### YOUR GOAL:
Word for word, restate the records from their first line through the line with "- 符号（symbol）", both ends included; omit each picture.

Pictures paired with source code
--------------------

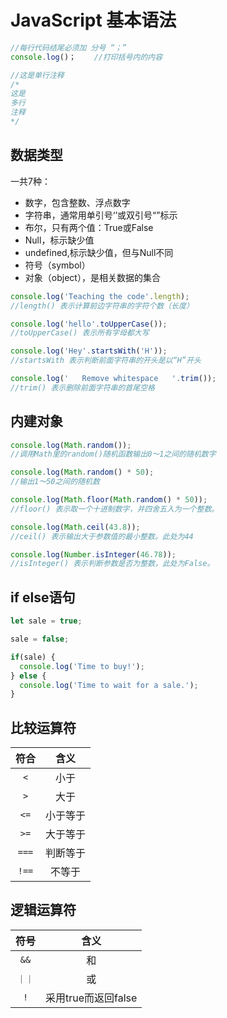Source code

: # JavaScript 基本语法
```javascript
//每行代码结尾必须加 分号 “；”
console.log()；    //打印括号内的内容

//这是单行注释
/*
这是
多行
注释
*/


```

## 数据类型
一共7种：
- 数字，包含整数、浮点数字
- 字符串，通常用单引号‘’或双引号“”标示
- 布尔，只有两个值：True或False
- Null，标示缺少值
- undefined,标示缺少值，但与Null不同
- 符号（symbol）
- 对象（object），是相关数据的集合

```javascript
console.log('Teaching the code'.length);
//length() 表示计算前边字符串的字符个数（长度）

console.log('hello'.toUpperCase());
//toUpperCase() 表示所有字母都大写

console.log('Hey'.startsWith('H'));
//startsWith 表示判断前面字符串的开头是以“H”开头

console.log('   Remove whitespace   '.trim());
//trim() 表示删除前面字符串的首尾空格

```

## 内建对象

```javascript
console.log(Math.random());
//调用Math里的random()随机函数输出0～1之间的随机数字

console.log(Math.random() * 50);
//输出1～50之间的随机数

console.log(Math.floor(Math.random() * 50));
//floor() 表示取一个十进制数字，并四舍五入为一个整数。

console.log(Math.ceil(43.8));
//ceil() 表示输出大于参数值的最小整数。此处为44

console.log(Number.isInteger(46.78));
//isInteger() 表示判断参数是否为整数，此处为False。


```

## if else语句

```javascript
let sale = true;

sale = false;

if(sale) {
  console.log('Time to buy!');
} else {
  console.log('Time to wait for a sale.');
}
```

## 比较运算符

符合|含义
:--:|:--:
`<`|小于
`>`|大于
`<=`|小于等于
`>=`|大于等于
`===`|判断等于
`!==`|不等于

## 逻辑运算符

|符号|含义|
|:--:|:--:|
|`&&` | 和 |
| `｜｜`  | 或 |
|`!` | 采用true而返回false|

--------------------

### RESULT BELOW:
Source code

: # JavaScript 基本语法
```javascript
//每行代码结尾必须加 分号 “；”
console.log()；    //打印括号内的内容

//这是单行注释
/*
这是
多行
注释
*/


```

## 数据类型
一共7种：
- 数字，包含整数、浮点数字
- 字符串，通常用单引号‘’或双引号“”标示
- 布尔，只有两个值：True或False
- Null，标示缺少值
- undefined,标示缺少值，但与Null不同
- 符号（symbol）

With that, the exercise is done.